[Start of section]
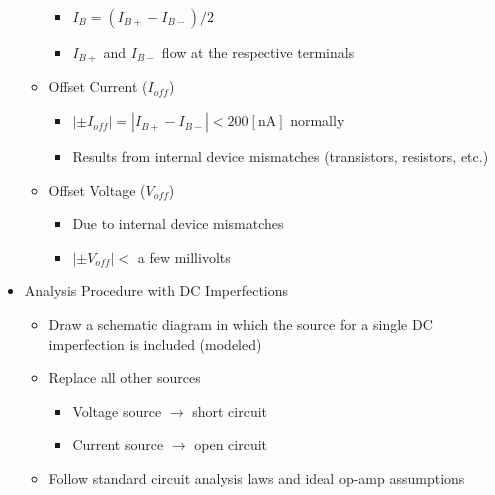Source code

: \begin{itemize}
\begin{itemize}
\begin{itemize}
          \item $I_B=(I_{B+}-I_{B-})/2$

          \item $I_{B+}$ and $I_{B-}$ flow at the respective terminals

        \end{itemize}

      \item Offset Current ($I_{off}$)

        \begin{itemize}

          \item $|\pm I_{off}|=|I_{B+}-I_{B-}|<200[\si{\nano\ampere}]$ normally

          \item Results from internal device mismatches (transistors, resistors, etc.)

        \end{itemize}

      \item Offset Voltage ($V_{off}$)

        \begin{itemize}

          \item Due to internal device mismatches

          \item $|\pm V_{off}|<$ a few millivolts

        \end{itemize}

    \end{itemize}

  \item Analysis Procedure with DC Imperfections

    \begin{itemize}

      \item Draw a schematic diagram in which the source for a single DC imperfection is included (modeled)

      \item Replace all other sources

        \begin{itemize}

          \item Voltage source $\to$ short circuit

          \item Current source $\to$ open circuit

        \end{itemize}

      \item Follow standard circuit analysis laws and ideal op-amp assumptions

    \end{itemize}

\end{itemize}



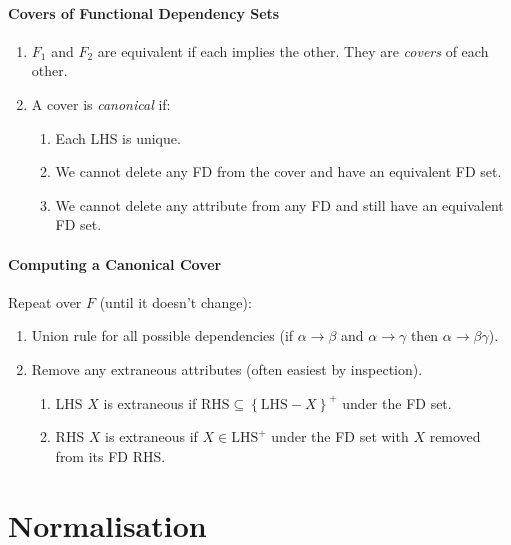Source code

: \documentclass[twocolumn,english]{article}
\begin{document}
\paragraph{Covers of Functional Dependency Sets}
\begin{enumerate}
\item $F_{1}$ and $F_{2}$ are equivalent if each implies the other. They
are \emph{covers} of each other.
\item A cover is \emph{canonical} if:

\begin{enumerate}
\item Each LHS is unique.
\item We cannot delete any FD from the cover and have an equivalent FD set.
\item We cannot delete any attribute from any FD and still have an equivalent
FD set.
\end{enumerate}
\end{enumerate}

\paragraph{Computing a Canonical Cover}

Repeat over $F$ (until it doesn't change):
\begin{enumerate}
\item Union rule for all possible dependencies (if $\alpha\rightarrow\beta$
and $\alpha\rightarrow\gamma$ then $\alpha\rightarrow\beta\gamma$).
\item Remove any extraneous attributes (often easiest by inspection).

\begin{enumerate}
\item LHS $X$ is extraneous if $\mbox{RHS}\subseteq\left\{ \mbox{LHS}-X\right\} ^{+}$
under the FD set.
\item RHS $X$ is extraneous if $X\in\mbox{LHS}^{+}$ under the FD set with
$X$ removed from its FD RHS.
\end{enumerate}
\end{enumerate}

\section{Normalisation}
\end{document}
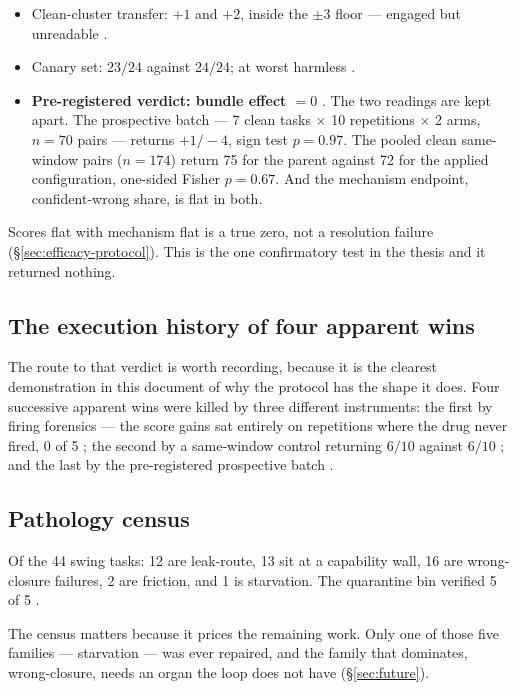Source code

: \begin{itemize}
  \item Clean-cluster transfer: $+1$ and $+2$, inside the $\pm3$ floor ---
        engaged but unreadable .
  \item Canary set: $23/24$ against $24/24$; at worst harmless .
  \item \textbf{Pre-registered verdict: bundle effect $= 0$} . The
        two readings are kept apart. The prospective batch --- 7 clean
        tasks $\times$ 10 repetitions $\times$ 2 arms, $n{=}70$ pairs ---
        returns $+1/-4$, sign test $p = 0.97$. The pooled clean
        same-window pairs ($n{=}174$) return 75 for the parent against 72
        for the applied configuration, one-sided Fisher $p = 0.67$. And
        the mechanism endpoint, confident-wrong share, is flat in both.
\end{itemize}

Scores flat with mechanism flat is a true zero, not a resolution failure
(\S\ref{sec:efficacy-protocol}). This is the one confirmatory test in the
thesis and it returned nothing.

\subsection*{The execution history of four apparent wins}

The route to that verdict is worth recording, because it is the clearest
demonstration in this document of why the protocol has the shape it does.
Four successive apparent wins were killed by three different instruments:
the first by firing forensics --- the score gains sat entirely on
repetitions where the drug never fired, 0 of 5 ; the second by a
same-window control returning $6/10$ against $6/10$ ; and the last by
the pre-registered prospective batch .

\subsection*{Pathology census}

Of the 44 swing tasks: 12 are leak-route, 13 sit at a capability wall, 16
are wrong-closure failures, 2 are friction, and 1 is starvation. The
quarantine bin verified 5 of 5 .

The census matters because it prices the remaining work. Only one of those
five families --- starvation --- was ever repaired, and the family that
dominates, wrong-closure, needs an organ the loop does not have
(\S\ref{sec:future}).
[End of section]
What the task requires: The answer should consist of every line from the listing above that includes the word "emph".

Answer space:
are \emph{covers} of each other.
\item A cover is \emph{canonical} if:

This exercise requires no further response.